ORGANISATIONS INTERNATIONALES
L’Autorité bancaire européenne (EBA) a désigné l’Irlandais Gerry Cross comme prochain directeur exécutif, mais le Parlement européen a retoqué en commission le candidat en raison de son passé au sein de l’Association européenne des marchés financiers (Afme). Cette décision, qui doit encore être confirmée en session plénière dans les semaines à venir, met de nouveau en lumière le problème du pantouflage. En effet, l’EBA avait récemment autorisé son ancien directeur exécutif, Adam Farkas, à rejoindre l’Afme. Cette décision avait déclenché la colère des parlementaires ainsi que les critiques d’ONG comme Finance Watch et Corporate Europe Observatory. (Les Echos, 23 janvier 2020) (Bloomberg, 23 janvier 2020
Une enquête du New York Times conduite dans neuf pays montre qu’une large partie des 65 milliards d’euros annuels de la politique agricole commune (PAC) destinés aux agriculteurs était détournée au profit d’oligarques des pays de l’Est. L’enquête a également montré qu’une véritable mafia agricole prospérait dans ces pays, grâce à un système de corruption, y compris au plus haut niveau de l’État. Face à ce phénomène, le nouveau Commissaire européen à l’agriculture, Janusz Wojciechowski a promis le 23 janvier des mesures anticorruption. (Slate, 17 janvier 2020) (New York Times, 23 janvier 2020)

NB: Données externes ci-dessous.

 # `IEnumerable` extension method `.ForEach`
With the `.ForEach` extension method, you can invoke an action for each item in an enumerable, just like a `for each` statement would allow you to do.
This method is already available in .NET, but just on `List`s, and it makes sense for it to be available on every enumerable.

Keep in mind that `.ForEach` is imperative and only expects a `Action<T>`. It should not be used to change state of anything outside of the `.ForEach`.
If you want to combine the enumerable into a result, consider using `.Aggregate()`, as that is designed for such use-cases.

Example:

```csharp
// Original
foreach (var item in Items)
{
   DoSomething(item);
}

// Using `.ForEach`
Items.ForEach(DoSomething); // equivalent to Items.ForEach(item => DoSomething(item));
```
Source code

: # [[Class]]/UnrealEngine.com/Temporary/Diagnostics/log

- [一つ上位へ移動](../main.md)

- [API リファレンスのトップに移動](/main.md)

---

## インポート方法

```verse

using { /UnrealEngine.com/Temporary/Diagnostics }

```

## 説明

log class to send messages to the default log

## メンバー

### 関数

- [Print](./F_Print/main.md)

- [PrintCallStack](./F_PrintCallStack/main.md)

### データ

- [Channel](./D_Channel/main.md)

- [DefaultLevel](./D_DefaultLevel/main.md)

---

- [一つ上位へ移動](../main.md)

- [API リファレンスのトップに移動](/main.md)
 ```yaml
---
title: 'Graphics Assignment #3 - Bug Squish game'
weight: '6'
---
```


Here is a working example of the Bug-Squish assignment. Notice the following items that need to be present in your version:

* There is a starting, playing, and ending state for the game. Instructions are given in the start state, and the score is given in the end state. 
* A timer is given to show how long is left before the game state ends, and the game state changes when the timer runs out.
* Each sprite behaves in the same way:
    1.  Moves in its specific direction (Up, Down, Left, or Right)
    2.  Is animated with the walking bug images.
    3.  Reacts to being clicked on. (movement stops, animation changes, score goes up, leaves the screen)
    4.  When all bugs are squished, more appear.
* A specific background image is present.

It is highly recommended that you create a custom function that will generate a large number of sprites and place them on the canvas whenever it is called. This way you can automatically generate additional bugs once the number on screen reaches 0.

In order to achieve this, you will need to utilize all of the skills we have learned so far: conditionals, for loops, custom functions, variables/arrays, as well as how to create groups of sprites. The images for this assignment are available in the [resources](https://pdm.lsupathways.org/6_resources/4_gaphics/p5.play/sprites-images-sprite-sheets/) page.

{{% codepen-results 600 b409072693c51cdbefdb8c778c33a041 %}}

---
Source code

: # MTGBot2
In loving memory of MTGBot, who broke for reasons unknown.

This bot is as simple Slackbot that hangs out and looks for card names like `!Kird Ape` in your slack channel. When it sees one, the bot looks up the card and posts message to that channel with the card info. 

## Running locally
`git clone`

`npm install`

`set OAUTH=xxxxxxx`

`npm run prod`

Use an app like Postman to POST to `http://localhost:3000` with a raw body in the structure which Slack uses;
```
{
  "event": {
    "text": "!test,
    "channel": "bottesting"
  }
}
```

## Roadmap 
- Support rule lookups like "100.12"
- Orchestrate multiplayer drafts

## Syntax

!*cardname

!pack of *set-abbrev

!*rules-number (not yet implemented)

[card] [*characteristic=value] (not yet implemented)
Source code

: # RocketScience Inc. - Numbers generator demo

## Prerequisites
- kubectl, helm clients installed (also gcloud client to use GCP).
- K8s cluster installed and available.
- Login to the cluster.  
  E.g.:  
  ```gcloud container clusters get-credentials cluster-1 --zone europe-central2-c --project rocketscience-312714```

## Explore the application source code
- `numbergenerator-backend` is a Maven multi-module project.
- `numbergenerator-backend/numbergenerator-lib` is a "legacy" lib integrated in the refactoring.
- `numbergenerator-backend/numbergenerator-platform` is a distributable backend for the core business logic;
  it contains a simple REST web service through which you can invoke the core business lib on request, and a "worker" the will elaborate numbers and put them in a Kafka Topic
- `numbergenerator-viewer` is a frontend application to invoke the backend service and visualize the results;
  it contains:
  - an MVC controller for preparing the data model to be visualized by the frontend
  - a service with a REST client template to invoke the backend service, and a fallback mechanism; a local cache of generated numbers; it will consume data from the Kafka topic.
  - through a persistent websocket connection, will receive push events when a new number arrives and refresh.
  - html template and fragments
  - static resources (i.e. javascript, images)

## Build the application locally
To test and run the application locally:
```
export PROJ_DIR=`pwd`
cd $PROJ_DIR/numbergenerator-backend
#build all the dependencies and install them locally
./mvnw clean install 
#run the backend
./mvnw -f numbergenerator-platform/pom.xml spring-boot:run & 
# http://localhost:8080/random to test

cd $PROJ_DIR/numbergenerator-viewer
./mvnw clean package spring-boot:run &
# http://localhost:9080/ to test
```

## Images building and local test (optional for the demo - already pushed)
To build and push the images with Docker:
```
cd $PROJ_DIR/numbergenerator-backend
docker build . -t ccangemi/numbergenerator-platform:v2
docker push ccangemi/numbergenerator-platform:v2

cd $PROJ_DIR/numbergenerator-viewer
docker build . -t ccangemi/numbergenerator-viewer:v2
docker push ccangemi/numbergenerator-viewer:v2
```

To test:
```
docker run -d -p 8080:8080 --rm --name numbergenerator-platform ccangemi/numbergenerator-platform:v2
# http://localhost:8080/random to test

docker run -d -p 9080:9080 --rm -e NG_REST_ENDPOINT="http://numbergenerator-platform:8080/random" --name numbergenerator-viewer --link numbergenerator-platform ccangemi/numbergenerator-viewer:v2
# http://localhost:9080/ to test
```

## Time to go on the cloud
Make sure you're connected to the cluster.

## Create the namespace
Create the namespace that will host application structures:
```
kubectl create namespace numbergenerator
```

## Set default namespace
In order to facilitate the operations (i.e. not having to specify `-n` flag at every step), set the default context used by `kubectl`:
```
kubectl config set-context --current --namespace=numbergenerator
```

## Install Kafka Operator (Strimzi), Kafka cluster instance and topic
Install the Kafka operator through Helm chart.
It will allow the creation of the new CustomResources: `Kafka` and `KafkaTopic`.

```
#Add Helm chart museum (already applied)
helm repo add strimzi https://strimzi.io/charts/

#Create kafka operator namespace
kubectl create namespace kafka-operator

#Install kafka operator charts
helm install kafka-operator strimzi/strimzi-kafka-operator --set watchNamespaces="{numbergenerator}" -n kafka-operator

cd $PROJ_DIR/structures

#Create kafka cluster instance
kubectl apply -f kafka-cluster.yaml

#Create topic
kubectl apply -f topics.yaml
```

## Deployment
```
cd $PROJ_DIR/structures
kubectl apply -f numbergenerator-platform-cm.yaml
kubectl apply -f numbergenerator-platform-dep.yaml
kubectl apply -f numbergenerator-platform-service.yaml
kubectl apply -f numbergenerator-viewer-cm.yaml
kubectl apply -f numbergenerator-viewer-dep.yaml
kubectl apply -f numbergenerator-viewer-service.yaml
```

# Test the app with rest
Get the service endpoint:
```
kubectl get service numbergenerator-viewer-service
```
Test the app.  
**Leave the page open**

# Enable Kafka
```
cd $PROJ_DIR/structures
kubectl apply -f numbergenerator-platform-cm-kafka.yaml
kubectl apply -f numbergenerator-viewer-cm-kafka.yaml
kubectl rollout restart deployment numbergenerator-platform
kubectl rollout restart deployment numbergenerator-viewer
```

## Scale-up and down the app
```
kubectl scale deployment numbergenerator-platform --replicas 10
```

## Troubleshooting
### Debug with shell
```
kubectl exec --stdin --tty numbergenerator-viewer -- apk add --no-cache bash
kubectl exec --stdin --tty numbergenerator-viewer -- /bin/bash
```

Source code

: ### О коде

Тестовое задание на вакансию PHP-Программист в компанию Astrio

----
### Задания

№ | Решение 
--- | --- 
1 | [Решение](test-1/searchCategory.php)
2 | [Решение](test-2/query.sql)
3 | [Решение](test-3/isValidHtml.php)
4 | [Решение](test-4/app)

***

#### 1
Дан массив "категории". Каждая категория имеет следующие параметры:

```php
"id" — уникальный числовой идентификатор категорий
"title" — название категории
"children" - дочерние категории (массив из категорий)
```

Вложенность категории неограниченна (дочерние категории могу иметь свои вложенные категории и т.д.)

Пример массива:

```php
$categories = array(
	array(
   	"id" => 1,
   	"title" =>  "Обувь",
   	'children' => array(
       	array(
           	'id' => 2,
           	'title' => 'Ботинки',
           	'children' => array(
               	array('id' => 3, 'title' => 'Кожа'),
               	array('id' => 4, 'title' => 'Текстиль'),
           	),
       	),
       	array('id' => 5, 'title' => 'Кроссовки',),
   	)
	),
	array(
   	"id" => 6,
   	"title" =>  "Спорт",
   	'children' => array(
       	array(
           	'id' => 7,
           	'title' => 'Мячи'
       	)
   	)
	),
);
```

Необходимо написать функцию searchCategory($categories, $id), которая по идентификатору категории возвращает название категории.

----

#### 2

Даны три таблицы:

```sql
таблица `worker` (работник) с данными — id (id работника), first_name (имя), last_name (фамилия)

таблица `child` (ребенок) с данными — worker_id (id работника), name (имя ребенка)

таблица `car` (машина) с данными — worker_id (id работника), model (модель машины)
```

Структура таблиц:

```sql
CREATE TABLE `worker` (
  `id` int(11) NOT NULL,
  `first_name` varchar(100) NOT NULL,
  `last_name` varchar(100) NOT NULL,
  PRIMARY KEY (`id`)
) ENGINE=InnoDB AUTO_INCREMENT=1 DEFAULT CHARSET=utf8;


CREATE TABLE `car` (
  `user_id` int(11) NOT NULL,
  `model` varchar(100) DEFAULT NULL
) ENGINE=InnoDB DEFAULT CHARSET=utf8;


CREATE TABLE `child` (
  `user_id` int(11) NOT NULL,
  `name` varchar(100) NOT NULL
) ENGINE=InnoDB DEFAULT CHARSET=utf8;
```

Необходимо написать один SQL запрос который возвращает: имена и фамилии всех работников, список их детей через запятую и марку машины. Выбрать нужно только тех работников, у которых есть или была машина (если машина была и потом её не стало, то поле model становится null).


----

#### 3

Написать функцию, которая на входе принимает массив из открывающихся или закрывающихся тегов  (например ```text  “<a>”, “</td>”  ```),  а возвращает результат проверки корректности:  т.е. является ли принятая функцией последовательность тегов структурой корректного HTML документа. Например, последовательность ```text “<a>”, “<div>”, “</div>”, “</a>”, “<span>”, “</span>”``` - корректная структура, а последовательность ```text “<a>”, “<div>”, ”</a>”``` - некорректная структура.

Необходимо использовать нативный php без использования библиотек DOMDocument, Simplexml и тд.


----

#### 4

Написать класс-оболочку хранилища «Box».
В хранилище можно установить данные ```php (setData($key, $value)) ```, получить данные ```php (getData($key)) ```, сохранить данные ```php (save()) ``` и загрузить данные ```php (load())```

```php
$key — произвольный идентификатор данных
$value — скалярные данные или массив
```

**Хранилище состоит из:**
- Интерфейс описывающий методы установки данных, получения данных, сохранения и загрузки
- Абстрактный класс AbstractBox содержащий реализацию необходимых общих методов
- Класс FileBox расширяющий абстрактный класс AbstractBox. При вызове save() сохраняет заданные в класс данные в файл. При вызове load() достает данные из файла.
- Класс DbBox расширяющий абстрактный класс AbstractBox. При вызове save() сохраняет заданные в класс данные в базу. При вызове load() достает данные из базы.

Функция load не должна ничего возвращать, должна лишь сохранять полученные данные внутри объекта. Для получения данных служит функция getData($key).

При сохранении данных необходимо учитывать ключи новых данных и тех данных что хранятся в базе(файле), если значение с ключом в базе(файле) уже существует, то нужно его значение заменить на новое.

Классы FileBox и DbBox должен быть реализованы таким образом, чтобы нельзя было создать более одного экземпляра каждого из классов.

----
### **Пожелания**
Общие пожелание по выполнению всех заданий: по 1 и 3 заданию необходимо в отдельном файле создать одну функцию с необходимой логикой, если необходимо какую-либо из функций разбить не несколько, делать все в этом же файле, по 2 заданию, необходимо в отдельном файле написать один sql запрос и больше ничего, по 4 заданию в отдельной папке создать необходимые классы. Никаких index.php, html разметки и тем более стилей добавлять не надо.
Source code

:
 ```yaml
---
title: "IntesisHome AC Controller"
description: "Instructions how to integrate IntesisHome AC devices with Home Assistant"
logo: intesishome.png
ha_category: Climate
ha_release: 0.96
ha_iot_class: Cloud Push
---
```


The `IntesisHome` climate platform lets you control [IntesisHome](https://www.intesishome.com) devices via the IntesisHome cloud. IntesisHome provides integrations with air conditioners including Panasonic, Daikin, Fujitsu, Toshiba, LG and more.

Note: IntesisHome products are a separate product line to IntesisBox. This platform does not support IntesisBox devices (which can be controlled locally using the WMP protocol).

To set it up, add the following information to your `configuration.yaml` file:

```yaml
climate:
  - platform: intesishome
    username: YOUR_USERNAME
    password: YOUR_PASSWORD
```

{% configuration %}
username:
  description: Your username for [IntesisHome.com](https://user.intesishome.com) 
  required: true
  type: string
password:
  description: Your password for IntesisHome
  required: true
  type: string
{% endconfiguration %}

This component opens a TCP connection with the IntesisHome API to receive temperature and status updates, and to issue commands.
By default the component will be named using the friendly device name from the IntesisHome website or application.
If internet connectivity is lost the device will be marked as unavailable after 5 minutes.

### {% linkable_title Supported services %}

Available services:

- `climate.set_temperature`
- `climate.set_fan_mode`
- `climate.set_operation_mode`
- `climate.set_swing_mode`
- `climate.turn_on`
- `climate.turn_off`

Le 23 janvier, Transparency International publiait son Indice de Perception de la Corruption 2019 (IPC), qui révèle qu’un nombre important de pays ne montrent que peu ou pas de signes d’amélioration dans la lutte contre la corruption. Le Danemark, la Nouvelle-Zélande et la Finlande sont en tête, alors que la Somalie, le Soudan du Sud et la Syrie occupent les trois dernières places du classement. L’analyse de Transparency International suggère également que la réduction de l’influence de l’argent en politique et la promotion de processus de prise de décision inclusifs sont essentielles pour lutter contre la corruption. (Transparency International, 23 janvier 2020) (Transparency International, 23 janvier 2020)
ZONES GEOGRAPHIQUES
Une enquête du Consortium international des journalistes d’investigation (ICIJ) publiée le 19 janvier a montré comment Isabel Dos Santos, la fille de l’ancien président angolais, a détourné un milliard d’euros de fonds publics issus d’entreprises angolaises. Ce scandale a également démontré comment une constellation de cabinets d’audit, d’avocats ou de conseil ont pu parfois fermer les yeux sur l’origine douteuse de la fortune de leur cliente Isabel dos Santos, en particulier les « Big Four », les quatre plus grands cabinets comptables du monde. Le 20 janvier, la justice angolaise a averti qu’elle utiliserait « tous les moyens » pour ramener Isabel dos Santos dans le pays. La milliardaire vivrait actuellement entre Londres, Dubaï et le Portugal. (RTL, 23 janvier 2020) (RFI, 22 janvier 2020)
OUGANDA
Deux hauts responsables du gouvernement ougandais ont été inculpés à la mi-janvier pour blanchiment d’argent, corruption et abus de pouvoir dans l’attribution de contrats dans des camps de réfugiés. Robert Baryamwesigwa et Fred Kiwanuka, tous deux à l’époque commandants au camp de réfugiés de Bidi-Bidi dans le nord du pays, auraient exigé et reçu des pots-de-vin à hauteur de 393 millions de shillings ougandais (environ 100 000 euros) entre 2016 et 2017. En 2019, le Royaume-Uni et l’Allemagne avaient retiré leur aide aux opérations de réinstallation de réfugiés en Ouganda à la suite de malversations découvertes par un audit interne de l’ONU. (The Guardian, 17 janvier 2020)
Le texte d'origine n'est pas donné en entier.